PHP string length calculation-strlen () function usage

Source: Internet
Author: User

Strlen () and mb_strlen () Functions

In PHP, The strlen () function returns the length of the string. The function prototype is as follows:
Copy codeThe Code is as follows:
Int strlen (string string_input );

The string_input parameter is the string to be processed.

The strlen () function returns the length of a string in bytes. Each letter, number, and symbol occupies one byte. The length of each character is 1. A midday character occupies two bytes, so the length of a midday character is 2. For example
Copy codeThe Code is as follows:
<? Php
Echo strlen ("www.sunchis.com ");
Echo strlen ("sanzhi Development Network ");
?>

"Echo strlen (" www.sunchis.com ");" running result: 15

"Echo strlen (" sanzhi Development Network ");" running result: 15

I have a question: isn't a Chinese character in 2 bytes? The "sanzhi Development Network" clearly contains five Chinese characters. How can the running result be 15?

The reason is that when strlen () is calculated, the Chinese character of a UTF-8 is treated as 3 in length. In the case of a mix of Chinese and English, how can we accurately calculate the length of a string? Here, we need to introduce another function mb_strlen (). The usage of the mb_strlen () function is almost the same as that of strlen (), but the parameter of the specified character set encoding is added. Function prototype:
Copy codeThe Code is as follows:
Int mb_strlen (string string_input, string encode );

The built-in String Length function strlen in PHP cannot properly process Chinese strings. It only obtains the number of bytes occupied by strings. For GB2312 Chinese encoding, strlen obtains two times the number of Chinese characters, and for the UTF-8 encoding of Chinese, is three times the difference (in the UTF-8 encoding, A Chinese Character occupies 3 bytes ).
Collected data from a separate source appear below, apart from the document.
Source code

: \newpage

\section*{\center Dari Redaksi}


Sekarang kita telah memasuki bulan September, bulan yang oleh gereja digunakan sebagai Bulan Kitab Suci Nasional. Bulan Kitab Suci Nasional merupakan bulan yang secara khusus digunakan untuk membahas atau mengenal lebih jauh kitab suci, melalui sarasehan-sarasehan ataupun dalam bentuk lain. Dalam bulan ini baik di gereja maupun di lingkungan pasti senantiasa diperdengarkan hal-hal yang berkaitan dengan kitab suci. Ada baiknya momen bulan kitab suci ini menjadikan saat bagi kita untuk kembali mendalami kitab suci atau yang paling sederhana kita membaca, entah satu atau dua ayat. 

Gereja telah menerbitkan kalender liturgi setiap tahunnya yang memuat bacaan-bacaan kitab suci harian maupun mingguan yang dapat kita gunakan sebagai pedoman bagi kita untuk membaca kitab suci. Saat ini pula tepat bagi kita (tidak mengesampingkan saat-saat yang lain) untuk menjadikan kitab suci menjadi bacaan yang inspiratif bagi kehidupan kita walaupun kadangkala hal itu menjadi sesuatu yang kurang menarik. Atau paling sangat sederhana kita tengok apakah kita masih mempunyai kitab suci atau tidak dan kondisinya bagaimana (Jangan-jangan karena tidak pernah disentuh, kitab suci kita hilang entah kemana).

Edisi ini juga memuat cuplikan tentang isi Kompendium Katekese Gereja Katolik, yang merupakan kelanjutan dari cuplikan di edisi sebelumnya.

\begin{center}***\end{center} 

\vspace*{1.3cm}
Therefore, the following code can accurately calculate the length of a Chinese string:
Copy codeThe Code is as follows:
<? Php
$ Str = "sanzhi sunchis Development Network ";
Echo strlen ($ str). "<br>"; // result: 22
Echo mb_strlen ($ str, "UTF8"). "<br>"; // result: 12
$ Strlen = (strlen ($ str) + mb_strlen ($ str, "UTF8")/2;
Echo $ strlen; // result: 17
?>

Principle Analysis:

Strlen () calculation, the length of the Chinese characters for UTF-8 is 3, so the length of "Three known sunchis Development Network" is 5 × 3 + 7 × 1 = 22
When mb_strlen is calculated, if the selected inner code is UTF8, a Chinese character will be calculated as the length of 1. Therefore, the length of "sanzhi sunchis Development Network" is 5x1 + 7x1 = 12.

The rest is purely a mathematical problem, so I won't be so embarrassed here ......
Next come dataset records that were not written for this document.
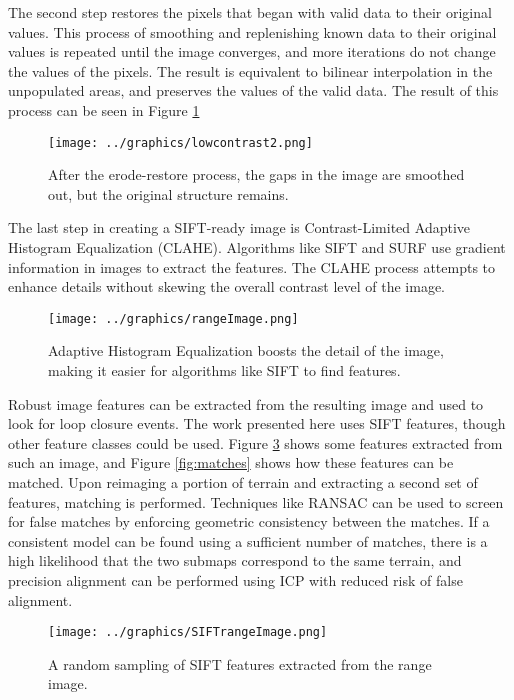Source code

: The second step restores the pixels that began with valid data to their original values. This process of smoothing and replenishing known data to their original values is repeated until the image converges, and more iterations do not change the values of the pixels. The result is equivalent to bilinear interpolation in the unpopulated areas, and preserves the values of the valid data. The result of this process can be seen in Figure \ref{fig:rangeImage}

\begin{figure}[htb]
   \centering
   \texttt{[image: ../graphics/lowcontrast2.png]} %
   \caption{After the erode-restore process, the gaps in the image are smoothed out, but the original structure remains.}
   \label{fig:rangeImage}
\end{figure}

The last step in creating a SIFT-ready image is Contrast-Limited Adaptive Histogram Equalization (CLAHE). Algorithms like SIFT and SURF use gradient information in images to extract the features. The CLAHE process attempts to enhance details without skewing the overall contrast level of the image. \cite{clahe?}

\begin{figure}[htb]
   \centering
   \texttt{[image: ../graphics/rangeImage.png]} %
   \caption{Adaptive Histogram Equalization boosts the detail of the image, making it easier for algorithms like SIFT to find features.}
   \label{fig:rangeImageHC}
\end{figure}

Robust image features can be extracted from the resulting image and used to look for loop closure events. The work presented here uses SIFT features, though other feature classes could be used. Figure \ref{fig:SIFTrangeImage} shows some features extracted from such an image, and Figure \ref{fig:matches} shows how these features can be matched. Upon reimaging a portion of terrain and extracting a second set of features, matching is performed. Techniques like RANSAC can be used to screen for false matches by enforcing geometric consistency between the matches. If a consistent model can be found using a sufficient number of matches, there is a high likelihood that the two submaps correspond to the same terrain, and precision alignment can be performed using ICP with reduced risk of false alignment. 

\begin{figure}[htb]
   \centering
   \texttt{[image: ../graphics/SIFTrangeImage.png]} %
   \caption{A random sampling of SIFT features extracted from the range image.}
   \label{fig:SIFTrangeImage}
\end{figure}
Note:For mb_strlen ($ str, 'utf-8'), if the second parameter is omitted, PHP internal encoding is used. The internal encoding can be obtained through the mb_internal_encoding () function. It should be noted that mb_strlen is not a PHP core function. before using it, make sure that. the "php_mbstring.dll" line is loaded in ini to ensure that the "extension = php_mbstring.dll" line exists and is not commented out. Otherwise, the problem of undefined functions may occur.

Contact Us

The content source of this page is from Internet, which doesn't represent Alibaba Cloud's opinion; products and services mentioned on that page don't have any relationship with Alibaba Cloud. If the content of the page makes you feel confusing, please write us an email, we will handle the problem within 5 days after receiving your email.
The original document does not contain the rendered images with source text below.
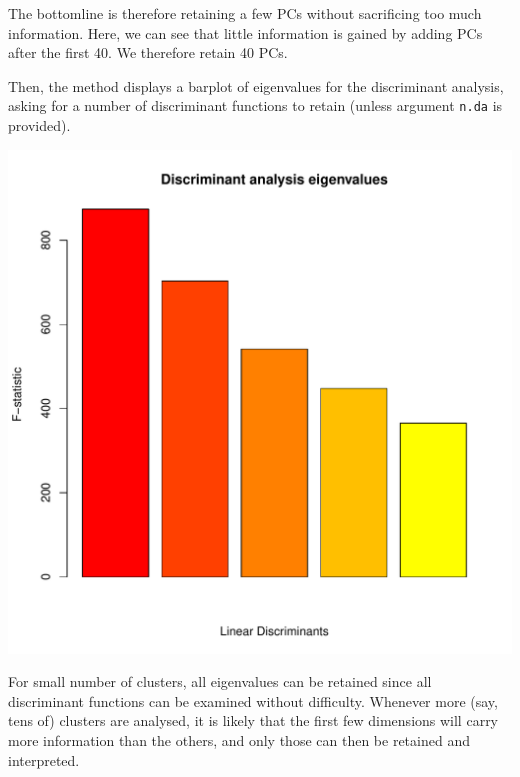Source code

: \documentclass{article}
\begin{document}
\noindent The bottomline is therefore retaining a few PCs without sacrificing too much information.
Here, we can see that little information is gained by adding PCs after the first 40. We therefore
retain 40 PCs.

Then, the method displays a barplot of eigenvalues for the discriminant analysis, asking for a
number of discriminant functions to retain (unless argument \texttt{n.da} is provided).
\begin{center}
  \includegraphics[width=.7\textwidth]{eigen-dapc.pdf}
\end{center}

For small number of clusters, all eigenvalues can be retained since all discriminant functions can
be examined without difficulty. Whenever more (say, tens of) clusters are analysed,
it is likely that the first few dimensions will carry more information than the others, and only
those can then be retained and interpreted.
\\
\end{document}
If you find any instances of plagiarism from the community, please send an email to: info-contact@alibabacloud.com and provide relevant evidence. A staff member will contact you within 5 working days.

A Free Trial That Lets You Build Big!

Start building with 50+ products and up to 12 months usage for Elastic Compute Service

  • Sales Support

    1 on 1 presale consultation

  • After-Sales Support

    24/7 Technical Support 6 Free Tickets per Quarter Faster Response

  • Alibaba Cloud offers highly flexible support services tailored to meet your exact needs.